_WHAT NEEDS TO BE DONE_
When you reach the line containing "- **Probability Score" in the entries below, start writing out each line exactly, and stop after the line containing "- **Average Percentage**: Summarizes".

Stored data
- Opening Delimiter -
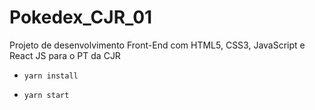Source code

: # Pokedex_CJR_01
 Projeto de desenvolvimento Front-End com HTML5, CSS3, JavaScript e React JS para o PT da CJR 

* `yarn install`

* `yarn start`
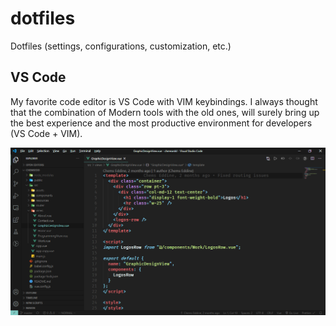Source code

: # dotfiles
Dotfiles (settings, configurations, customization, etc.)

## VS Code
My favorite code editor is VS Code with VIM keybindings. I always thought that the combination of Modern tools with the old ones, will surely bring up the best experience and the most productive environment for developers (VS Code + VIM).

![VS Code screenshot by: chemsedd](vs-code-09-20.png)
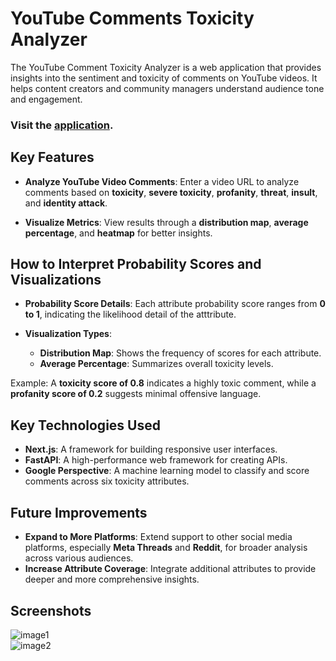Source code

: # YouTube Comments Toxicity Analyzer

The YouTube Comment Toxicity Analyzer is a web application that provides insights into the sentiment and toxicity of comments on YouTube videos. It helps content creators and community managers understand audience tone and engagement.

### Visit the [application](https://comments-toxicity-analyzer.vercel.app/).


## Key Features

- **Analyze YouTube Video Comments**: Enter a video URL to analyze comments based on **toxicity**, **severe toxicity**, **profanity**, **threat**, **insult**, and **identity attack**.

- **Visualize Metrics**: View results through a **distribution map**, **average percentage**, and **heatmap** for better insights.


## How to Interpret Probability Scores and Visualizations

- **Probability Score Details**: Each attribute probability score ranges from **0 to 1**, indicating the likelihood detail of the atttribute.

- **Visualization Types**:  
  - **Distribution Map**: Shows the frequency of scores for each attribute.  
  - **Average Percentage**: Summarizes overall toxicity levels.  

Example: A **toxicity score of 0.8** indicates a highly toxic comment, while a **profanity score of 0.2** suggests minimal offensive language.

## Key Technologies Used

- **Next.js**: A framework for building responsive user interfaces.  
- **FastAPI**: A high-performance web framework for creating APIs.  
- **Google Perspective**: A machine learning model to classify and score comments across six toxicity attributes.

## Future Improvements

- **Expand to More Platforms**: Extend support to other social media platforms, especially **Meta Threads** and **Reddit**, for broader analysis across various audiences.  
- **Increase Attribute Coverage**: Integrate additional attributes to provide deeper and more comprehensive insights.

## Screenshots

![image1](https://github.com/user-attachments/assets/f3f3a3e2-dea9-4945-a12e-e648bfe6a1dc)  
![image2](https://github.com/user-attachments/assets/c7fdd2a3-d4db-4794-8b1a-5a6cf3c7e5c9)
- Closing Delimiter -
- Opening Delimiter -
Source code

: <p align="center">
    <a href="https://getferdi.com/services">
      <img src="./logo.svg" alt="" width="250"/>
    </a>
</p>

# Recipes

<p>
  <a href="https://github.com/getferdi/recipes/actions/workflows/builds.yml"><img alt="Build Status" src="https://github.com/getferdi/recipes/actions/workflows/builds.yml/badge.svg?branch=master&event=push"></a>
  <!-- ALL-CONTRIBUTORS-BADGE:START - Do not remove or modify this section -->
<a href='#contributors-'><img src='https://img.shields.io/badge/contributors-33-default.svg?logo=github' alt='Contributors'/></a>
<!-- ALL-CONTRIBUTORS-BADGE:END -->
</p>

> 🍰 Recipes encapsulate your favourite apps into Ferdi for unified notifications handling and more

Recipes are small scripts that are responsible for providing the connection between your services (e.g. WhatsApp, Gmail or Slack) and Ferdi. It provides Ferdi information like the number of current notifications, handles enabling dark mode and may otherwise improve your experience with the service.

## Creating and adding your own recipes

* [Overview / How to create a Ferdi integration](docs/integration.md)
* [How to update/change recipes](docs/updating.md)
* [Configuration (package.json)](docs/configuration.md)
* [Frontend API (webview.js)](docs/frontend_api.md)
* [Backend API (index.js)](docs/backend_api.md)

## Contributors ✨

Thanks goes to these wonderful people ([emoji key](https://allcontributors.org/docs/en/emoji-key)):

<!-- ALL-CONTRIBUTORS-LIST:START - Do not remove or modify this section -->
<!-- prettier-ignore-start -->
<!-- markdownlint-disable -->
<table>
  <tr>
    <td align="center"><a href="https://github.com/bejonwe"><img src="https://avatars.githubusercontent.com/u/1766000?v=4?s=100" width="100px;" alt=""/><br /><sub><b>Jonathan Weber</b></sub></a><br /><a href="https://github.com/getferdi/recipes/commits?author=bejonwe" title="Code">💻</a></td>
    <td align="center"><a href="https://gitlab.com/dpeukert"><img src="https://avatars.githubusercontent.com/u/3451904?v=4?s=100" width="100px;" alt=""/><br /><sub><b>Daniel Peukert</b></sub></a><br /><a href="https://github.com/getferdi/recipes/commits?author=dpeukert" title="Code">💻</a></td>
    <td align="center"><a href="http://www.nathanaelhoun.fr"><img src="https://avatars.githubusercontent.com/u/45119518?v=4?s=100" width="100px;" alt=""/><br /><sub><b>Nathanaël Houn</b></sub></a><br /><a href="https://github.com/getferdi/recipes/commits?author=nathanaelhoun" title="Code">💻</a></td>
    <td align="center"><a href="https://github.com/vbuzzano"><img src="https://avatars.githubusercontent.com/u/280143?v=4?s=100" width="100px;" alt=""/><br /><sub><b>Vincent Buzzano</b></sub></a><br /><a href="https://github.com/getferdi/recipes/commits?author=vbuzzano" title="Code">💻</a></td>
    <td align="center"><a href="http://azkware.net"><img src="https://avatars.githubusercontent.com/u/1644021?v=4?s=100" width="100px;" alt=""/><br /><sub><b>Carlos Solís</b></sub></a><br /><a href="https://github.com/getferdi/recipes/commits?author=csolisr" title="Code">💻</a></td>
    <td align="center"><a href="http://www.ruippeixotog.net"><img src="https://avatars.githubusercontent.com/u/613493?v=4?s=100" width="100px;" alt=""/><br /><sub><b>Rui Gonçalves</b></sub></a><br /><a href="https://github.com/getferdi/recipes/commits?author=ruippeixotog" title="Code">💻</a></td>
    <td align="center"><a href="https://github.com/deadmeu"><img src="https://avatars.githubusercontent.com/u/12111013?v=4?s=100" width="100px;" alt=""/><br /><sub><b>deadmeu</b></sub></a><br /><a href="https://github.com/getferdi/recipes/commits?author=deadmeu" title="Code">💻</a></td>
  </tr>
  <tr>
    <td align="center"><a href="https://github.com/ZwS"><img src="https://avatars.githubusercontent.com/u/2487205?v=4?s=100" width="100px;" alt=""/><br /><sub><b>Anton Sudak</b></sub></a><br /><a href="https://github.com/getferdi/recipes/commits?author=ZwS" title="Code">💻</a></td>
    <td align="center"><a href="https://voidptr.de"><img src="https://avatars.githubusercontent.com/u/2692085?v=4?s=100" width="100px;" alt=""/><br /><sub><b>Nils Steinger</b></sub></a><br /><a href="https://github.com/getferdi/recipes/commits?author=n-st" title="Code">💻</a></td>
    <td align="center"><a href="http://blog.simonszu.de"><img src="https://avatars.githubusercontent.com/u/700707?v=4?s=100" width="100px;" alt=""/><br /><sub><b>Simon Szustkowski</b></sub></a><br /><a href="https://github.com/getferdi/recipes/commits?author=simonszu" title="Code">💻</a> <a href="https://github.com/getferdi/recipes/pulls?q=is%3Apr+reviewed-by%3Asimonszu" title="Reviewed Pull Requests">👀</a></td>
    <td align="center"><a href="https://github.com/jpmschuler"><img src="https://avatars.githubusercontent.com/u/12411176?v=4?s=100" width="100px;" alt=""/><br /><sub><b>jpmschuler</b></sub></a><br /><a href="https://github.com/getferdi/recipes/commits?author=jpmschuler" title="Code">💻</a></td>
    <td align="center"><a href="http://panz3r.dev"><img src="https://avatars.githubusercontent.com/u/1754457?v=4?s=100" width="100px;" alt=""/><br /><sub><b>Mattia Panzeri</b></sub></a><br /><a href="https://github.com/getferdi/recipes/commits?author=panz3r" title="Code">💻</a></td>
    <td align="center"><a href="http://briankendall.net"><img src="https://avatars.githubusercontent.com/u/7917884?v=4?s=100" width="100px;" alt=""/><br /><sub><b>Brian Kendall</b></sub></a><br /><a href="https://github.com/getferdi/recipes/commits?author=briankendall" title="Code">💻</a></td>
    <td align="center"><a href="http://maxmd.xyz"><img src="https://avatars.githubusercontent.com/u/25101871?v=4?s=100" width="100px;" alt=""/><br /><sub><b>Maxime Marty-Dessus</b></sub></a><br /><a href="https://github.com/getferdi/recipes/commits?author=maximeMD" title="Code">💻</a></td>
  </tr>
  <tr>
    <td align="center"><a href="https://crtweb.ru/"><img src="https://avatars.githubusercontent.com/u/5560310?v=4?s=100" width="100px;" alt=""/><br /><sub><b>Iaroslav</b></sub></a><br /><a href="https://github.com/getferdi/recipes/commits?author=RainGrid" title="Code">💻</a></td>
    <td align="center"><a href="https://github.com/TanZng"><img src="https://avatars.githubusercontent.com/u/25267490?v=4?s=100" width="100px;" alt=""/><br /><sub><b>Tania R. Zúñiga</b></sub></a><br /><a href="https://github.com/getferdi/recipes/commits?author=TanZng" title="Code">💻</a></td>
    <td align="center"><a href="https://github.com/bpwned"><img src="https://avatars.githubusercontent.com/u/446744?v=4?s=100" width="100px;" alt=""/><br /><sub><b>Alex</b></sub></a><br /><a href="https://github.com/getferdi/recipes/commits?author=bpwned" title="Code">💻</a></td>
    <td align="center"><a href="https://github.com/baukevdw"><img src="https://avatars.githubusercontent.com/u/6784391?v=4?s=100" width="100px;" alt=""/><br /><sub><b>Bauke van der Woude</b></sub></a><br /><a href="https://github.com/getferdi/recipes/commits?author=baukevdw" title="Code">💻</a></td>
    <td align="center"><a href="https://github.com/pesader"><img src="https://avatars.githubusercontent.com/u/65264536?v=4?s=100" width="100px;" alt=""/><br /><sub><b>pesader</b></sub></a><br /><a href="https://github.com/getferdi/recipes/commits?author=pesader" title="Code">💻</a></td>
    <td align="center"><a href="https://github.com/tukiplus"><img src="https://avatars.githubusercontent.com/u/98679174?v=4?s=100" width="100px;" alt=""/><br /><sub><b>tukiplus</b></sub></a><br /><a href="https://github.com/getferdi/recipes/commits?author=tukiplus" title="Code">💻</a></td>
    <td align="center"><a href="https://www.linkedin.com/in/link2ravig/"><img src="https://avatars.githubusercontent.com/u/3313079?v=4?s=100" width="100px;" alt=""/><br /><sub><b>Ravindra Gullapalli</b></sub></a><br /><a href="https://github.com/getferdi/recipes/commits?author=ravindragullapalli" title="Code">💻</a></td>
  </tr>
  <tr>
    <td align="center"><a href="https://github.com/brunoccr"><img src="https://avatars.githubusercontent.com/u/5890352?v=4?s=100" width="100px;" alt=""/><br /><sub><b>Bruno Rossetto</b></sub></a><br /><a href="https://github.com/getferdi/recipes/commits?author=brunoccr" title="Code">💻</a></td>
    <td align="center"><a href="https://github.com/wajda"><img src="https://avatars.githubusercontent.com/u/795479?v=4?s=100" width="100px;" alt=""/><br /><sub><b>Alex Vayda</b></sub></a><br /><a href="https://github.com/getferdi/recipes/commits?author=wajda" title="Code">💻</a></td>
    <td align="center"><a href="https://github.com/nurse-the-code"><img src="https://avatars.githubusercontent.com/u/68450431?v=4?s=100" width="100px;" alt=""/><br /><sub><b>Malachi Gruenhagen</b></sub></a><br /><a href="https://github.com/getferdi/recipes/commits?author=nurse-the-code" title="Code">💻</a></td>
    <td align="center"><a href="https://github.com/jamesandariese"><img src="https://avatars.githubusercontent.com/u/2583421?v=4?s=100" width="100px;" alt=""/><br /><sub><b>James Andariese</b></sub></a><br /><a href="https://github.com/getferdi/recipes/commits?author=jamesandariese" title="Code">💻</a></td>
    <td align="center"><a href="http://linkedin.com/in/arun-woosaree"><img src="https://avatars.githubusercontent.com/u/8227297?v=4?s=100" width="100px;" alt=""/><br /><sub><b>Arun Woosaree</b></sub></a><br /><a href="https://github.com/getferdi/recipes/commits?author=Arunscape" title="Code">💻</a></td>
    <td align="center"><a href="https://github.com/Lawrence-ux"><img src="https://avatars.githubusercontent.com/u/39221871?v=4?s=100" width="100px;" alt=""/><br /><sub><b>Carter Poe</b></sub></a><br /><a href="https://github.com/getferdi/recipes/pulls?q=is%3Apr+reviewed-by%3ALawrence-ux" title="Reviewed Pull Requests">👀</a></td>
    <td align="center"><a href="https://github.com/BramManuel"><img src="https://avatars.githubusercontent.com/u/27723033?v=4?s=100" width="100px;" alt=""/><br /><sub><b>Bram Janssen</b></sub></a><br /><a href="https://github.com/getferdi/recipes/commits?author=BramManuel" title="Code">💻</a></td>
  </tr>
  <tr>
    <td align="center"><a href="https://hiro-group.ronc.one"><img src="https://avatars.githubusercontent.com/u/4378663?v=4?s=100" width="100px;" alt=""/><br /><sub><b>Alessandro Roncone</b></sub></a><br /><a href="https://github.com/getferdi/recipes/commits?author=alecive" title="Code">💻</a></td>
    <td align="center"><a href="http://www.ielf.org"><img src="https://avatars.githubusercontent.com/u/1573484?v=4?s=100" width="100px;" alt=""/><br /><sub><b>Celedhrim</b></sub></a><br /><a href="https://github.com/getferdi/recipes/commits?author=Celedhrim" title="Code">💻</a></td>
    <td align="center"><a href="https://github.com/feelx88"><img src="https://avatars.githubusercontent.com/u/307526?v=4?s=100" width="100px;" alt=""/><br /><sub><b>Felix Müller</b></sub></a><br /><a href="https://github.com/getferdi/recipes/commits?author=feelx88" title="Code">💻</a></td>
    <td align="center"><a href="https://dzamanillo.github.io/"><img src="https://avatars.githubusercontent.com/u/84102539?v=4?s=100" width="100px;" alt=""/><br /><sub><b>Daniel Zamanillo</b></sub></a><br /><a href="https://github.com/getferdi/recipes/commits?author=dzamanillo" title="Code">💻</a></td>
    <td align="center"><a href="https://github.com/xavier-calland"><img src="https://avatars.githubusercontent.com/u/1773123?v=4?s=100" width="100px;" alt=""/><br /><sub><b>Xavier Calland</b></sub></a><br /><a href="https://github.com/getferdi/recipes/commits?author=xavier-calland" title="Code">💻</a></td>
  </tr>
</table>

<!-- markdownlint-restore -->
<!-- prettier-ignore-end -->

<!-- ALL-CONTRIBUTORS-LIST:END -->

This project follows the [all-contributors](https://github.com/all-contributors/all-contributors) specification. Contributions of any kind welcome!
- Closing Delimiter -
- Opening Delimiter -
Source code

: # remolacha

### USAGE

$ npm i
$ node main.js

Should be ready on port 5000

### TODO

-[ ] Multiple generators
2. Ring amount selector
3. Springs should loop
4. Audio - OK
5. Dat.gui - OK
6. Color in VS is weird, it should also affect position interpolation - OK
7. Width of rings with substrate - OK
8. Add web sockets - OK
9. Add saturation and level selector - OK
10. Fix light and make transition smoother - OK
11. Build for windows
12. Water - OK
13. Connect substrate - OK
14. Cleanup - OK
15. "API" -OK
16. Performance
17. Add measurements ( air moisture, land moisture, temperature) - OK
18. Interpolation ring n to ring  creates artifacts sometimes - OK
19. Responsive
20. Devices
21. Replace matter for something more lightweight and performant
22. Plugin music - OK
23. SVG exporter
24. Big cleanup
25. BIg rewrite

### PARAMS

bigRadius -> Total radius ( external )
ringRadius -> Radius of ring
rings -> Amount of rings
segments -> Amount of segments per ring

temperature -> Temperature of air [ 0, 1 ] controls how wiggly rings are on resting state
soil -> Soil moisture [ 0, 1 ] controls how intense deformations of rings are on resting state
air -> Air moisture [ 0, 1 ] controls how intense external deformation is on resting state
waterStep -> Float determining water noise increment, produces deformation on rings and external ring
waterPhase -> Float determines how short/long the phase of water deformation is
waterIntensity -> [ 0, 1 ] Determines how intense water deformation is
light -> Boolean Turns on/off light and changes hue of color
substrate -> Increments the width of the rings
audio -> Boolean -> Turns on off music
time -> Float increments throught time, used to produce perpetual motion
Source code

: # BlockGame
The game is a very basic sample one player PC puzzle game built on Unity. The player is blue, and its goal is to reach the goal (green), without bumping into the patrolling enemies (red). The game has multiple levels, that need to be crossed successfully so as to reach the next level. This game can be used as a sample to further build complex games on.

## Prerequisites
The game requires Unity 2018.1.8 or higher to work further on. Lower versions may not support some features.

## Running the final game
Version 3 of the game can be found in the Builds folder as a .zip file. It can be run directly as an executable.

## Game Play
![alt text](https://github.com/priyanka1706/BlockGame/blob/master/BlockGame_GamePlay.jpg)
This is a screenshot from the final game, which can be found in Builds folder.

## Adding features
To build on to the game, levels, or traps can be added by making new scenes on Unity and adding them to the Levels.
- Closing Delimiter -
_SOLUTION_
- **Probability Score Details**: Each attribute probability score ranges from **0 to 1**, indicating the likelihood detail of the atttribute.

- **Visualization Types**:  
  - **Distribution Map**: Shows the frequency of scores for each attribute.  
  - **Average Percentage**: Summarizes overall toxicity levels.  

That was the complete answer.